= Exercise aim =
Transcribe only part of the material below: the lines from the one containing "Modify the class" through the one containing "Modify the method", inclusive, exactly as written.

= Dataset records =
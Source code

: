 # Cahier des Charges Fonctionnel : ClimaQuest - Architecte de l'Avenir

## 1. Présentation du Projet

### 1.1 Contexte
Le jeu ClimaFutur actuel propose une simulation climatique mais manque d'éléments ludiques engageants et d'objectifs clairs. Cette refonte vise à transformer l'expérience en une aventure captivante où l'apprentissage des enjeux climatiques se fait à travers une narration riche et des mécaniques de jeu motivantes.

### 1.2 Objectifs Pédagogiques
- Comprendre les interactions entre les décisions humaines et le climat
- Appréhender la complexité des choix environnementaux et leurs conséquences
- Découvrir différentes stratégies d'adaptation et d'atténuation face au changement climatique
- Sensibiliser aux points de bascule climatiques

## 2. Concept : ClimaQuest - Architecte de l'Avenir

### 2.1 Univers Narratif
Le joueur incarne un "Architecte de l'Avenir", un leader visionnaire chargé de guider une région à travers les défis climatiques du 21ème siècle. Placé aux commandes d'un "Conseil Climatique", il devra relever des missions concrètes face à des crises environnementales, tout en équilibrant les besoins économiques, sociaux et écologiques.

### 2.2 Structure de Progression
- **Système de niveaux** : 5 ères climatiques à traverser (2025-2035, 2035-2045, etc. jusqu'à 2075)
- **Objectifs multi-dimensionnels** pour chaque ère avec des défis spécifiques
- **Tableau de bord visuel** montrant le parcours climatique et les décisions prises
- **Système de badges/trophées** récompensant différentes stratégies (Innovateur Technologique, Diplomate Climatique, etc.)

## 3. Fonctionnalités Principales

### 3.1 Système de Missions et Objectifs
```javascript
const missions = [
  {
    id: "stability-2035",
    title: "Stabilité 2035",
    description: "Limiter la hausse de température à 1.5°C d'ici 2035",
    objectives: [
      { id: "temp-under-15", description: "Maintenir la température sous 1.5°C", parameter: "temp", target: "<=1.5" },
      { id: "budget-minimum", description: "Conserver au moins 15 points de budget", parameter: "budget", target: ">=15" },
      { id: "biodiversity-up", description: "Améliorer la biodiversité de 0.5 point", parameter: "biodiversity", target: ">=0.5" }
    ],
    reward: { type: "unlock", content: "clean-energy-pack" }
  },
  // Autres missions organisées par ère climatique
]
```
==
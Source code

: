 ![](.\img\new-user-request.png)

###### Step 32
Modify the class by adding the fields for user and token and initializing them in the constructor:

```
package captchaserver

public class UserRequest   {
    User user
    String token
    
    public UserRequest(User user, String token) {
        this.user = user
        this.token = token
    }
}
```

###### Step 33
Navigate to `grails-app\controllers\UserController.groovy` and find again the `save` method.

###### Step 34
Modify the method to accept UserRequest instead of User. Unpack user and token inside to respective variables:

= Solution for this task =
Modify the class by adding the fields for user and token and initializing them in the constructor:

```
package captchaserver

public class UserRequest   {
    User user
    String token
    
    public UserRequest(User user, String token) {
        this.user = user
        this.token = token
    }
}
```

###### Step 33
Navigate to `grails-app\controllers\UserController.groovy` and find again the `save` method.

###### Step 34
Modify the method to accept UserRequest instead of User. Unpack user and token inside to respective variables:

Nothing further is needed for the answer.